Thereafter there were filed the report of the legal ethics committee of the Bar Association of Hawaii, a number of memoranda including two by the Bar Association, one by J. Garner Anthony in behalf of Harriet Bouslog, and an answering memorandum on behalf of the Bar Association by William Barlow, all relating to the legal sufficiency of the charges; an order to show cause was filed July 8,1955; a motion to dismiss the order to show cause was filed Octo*272ber 19,1955. The motion to dismiss the order to show canse was heard and overruled, as was a motion for reconsideration, with Mr. Chief Justice Towse dissenting as to those matters relating to the juror’s affidavit. A return to order to show cause and a number of motions for continuance were filed.

Thereafter, suggestions of disqualification of Associate Justices Stainback and Rice, and affidavits relative thereto, were filed on January 11, 1956, these suggestions being based upon section 9573 of the Revised Laws of Hawaii 1915.

The first question is whether the provisions of section 9573, Revised Laws of Hawaii 1915, are applicable to a justice of an appellate court. In Whittemore et als. v. Farrington et als., 11 Haw. 52, this court by a majority opinion held that such section is not applicable to a justice of the supreme court and we see no reason for overruling this holding.

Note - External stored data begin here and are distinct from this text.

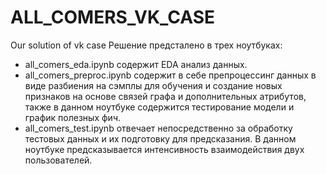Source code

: # ALL_COMERS_VK_CASE
Our solution of vk case
Решение предсталено в трех ноутбуках:
- all_comers_eda.ipynb содержит EDA анализ данных.
- all_comers_preproc.ipynb содержит в себе препроцессинг данных в виде разбиения на сэмплы для обучения и создание новых признаков на основе связей графа и дополнительных атрибутов, также  в данном ноутбуке содержится тестирование модели и график полезных фич.
- all_comers_test.ipynb отвечает непосредственно за обработку тестовых данных и их подготовку для предсказания. В данном ноутбуке предсказывается интенсивность взаимодействия двух пользователей.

The Hawaiian statute, as appearing in section 9573 of the Revised Laws of Hawaii 1915, providing for the disqualification of judges on the grounds of personal bias or prejudice is a duplicate of the Federal Act approved March 3, 1911. (Chap. 231, 61st Cong. Sess. Ill, p. 1090.)

Section 9573 provides: “Disqualification of judge; bias or prejudice. Whenever a party to any suit, action or proceeding, whether at law, in equity, criminal, or special proceeding, shall make and file an affidavit that the judge before whom the action or proceeding is to be tried or heard has a personal bias or prejudice either against him or in favor of any opposite party to the suit, such judge shall be disqualified from proceeding therein. Every such affidavit shall state the facts and the reasons for the belief that bias or prejudice exists and shall be filed before the trial or hearing of the action or proceeding, or good cause shall be shown for the failure to file it within such time. *273No party shall be entitled in any case to file more than one affidavit; and no affidavit shall be filed unless accompanied by a certificate of counsel of record that the affidavit is made in good faith. Any judge may disqualify himself by filing with the clerk of the court of which he is a judge a certificate that he deems himself unable for any reason to preside with absolute impartiality in the pending suit or action.”

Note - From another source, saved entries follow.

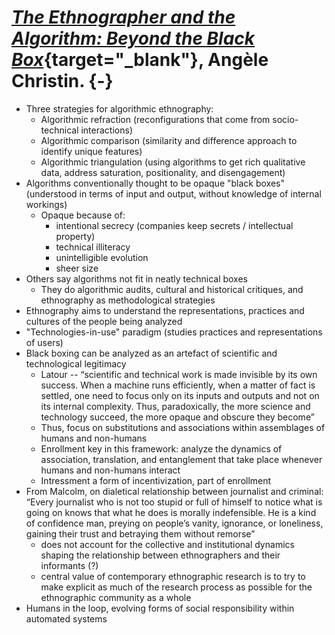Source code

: # [_The Ethnographer and the Algorithm: Beyond the Black Box_](./assets/ethnoalgo.pdf){target="_blank"}, Angèle Christin. {-} 

- Three strategies for algorithmic ethnography: 
  - Algorithmic refraction (reconfigurations that come from socio-technical interactions)
  - Algorithmic comparison (similarity and difference approach to identify unique features)
  - Algorithmic triangulation (using algorithms to get rich qualitative data, address saturation, positionality, and disengagement)
- Algorithms conventionally thought to be opaque "black boxes" (understood in terms of input and output, without knowledge of internal workings)
  - Opaque because of: 
    - intentional secrecy (companies keep secrets / intellectual property)
    - technical illiteracy 
    - unintelligible evolution 
    - sheer size
- Others say algorithms not fit in neatly technical boxes
  - They do algorithmic audits, cultural and historical critiques, and ethnography as methodological strategies
- Ethnography aims to understand the representations, practices and cultures of the people being analyzed
- "Technologies-in-use" paradigm (studies practices and representations of users)
- Black boxing can be analyzed as an artefact of scientific and technological legitimacy 
  - Latour -- “scientific and technical work is made invisible by its own success. When a machine runs efficiently, when a matter of fact is settled, one need to focus only on its inputs and outputs and not on its internal complexity. Thus, paradoxically, the more science and technology succeed, the more opaque and obscure they become” 
  - Thus, focus on substitutions and associations within assemblages of humans and non-humans
  - Enrollment key in this framework: analyze the dynamics of association,
translation, and entanglement that take place whenever humans and non-humans
interact
  - Intressment a form of incentivization, part of enrollment
- From Malcolm, on dialetical relationship between journalist and criminal: “Every journalist who is not too stupid or full of himself to notice what is going on knows that what he does is morally indefensible. He is a kind of confidence man, preying on people’s vanity, ignorance, or loneliness, gaining their trust and betraying them without remorse”
  - does not account for the collective and institutional dynamics
shaping the relationship between ethnographers and their informants (?)
  - central value of contemporary ethnographic research is to try to make explicit as much of the research process as possible for the ethnographic community as a whole
- Humans in the loop, evolving forms of social responsibility within automated systems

The wording of the Act does not by specific provision include an appellate court and the construction of the federal statute has held that it does not apply to an appellate court.

“The statute authorizing affidavit of personal bias or prejudice of judge does not apply to the Circuit Court of Appeals.” (Millslagle v. Olson, 128 F. [2d] 1015.)

In Duke v. Committee on Grievances of the Supreme Court, 82 F. [2d] 890, 895, it is stated: “Appellant some time ago filed in this court an affidavit under the provisions of section 21 of the Judicial Code (28 U. S. C. A. § 25), charging all the judges of this court with personal bias and prejudice. Because we agreed with the Circuit Court of Appeals in the First Circuit that the section does not apply to appellate tribunals, we rejected the affidavit. Kinney v. Plymouth Rock Squab Co., 213 F. 449.”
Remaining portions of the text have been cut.